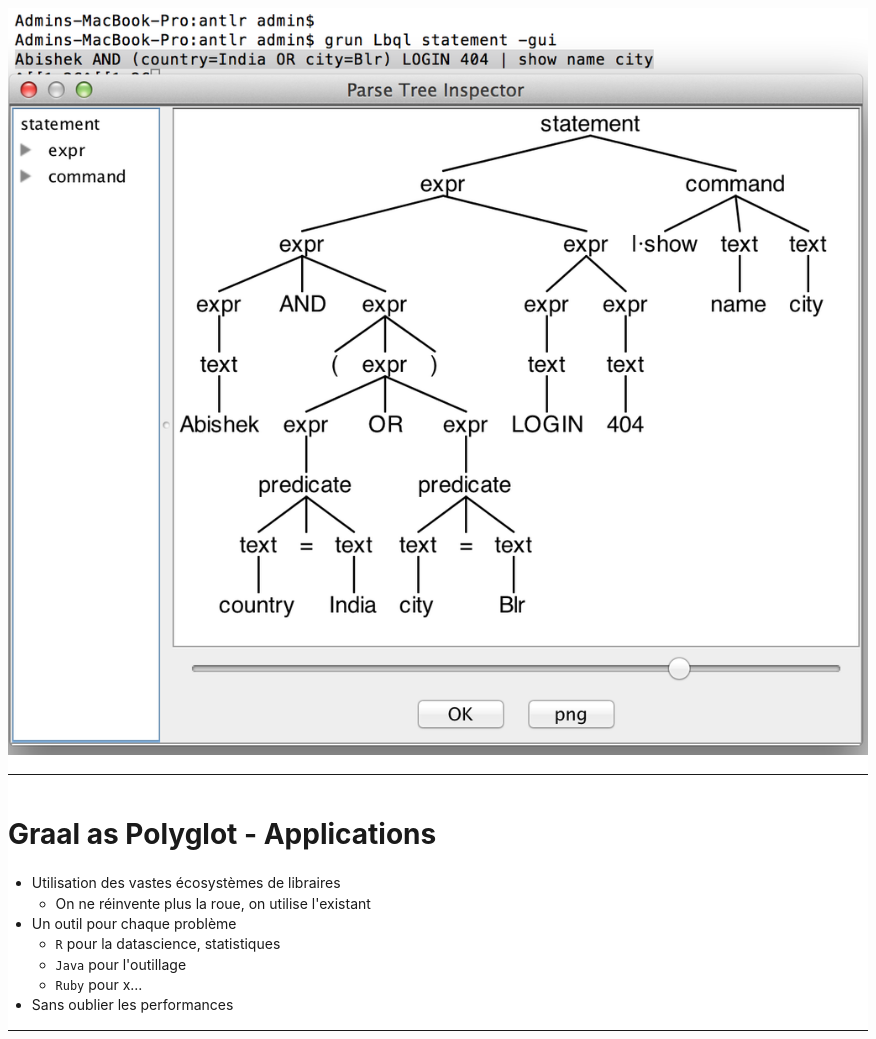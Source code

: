 ![height:600px center](assets/graalvm/ast.png)



---
# Graal as Polyglot - Applications

- Utilisation des vastes écosystèmes de libraires
  * On ne réinvente plus la roue, on utilise l'existant
- Un outil pour chaque problème
  * `R` pour la datascience, statistiques
  * `Java` pour l'outillage
  * `Ruby` pour x...
- Sans oublier les performances

---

■ ■ ■ ■ ■ ■ ■

* [TASK STATEMENT] Copy from the entries only those lines that hold the word "pour".

* [PROBLEM SOLUTION]
- Un outil pour chaque problème
  * `R` pour la datascience, statistiques
  * `Java` pour l'outillage
  * `Ruby` pour x...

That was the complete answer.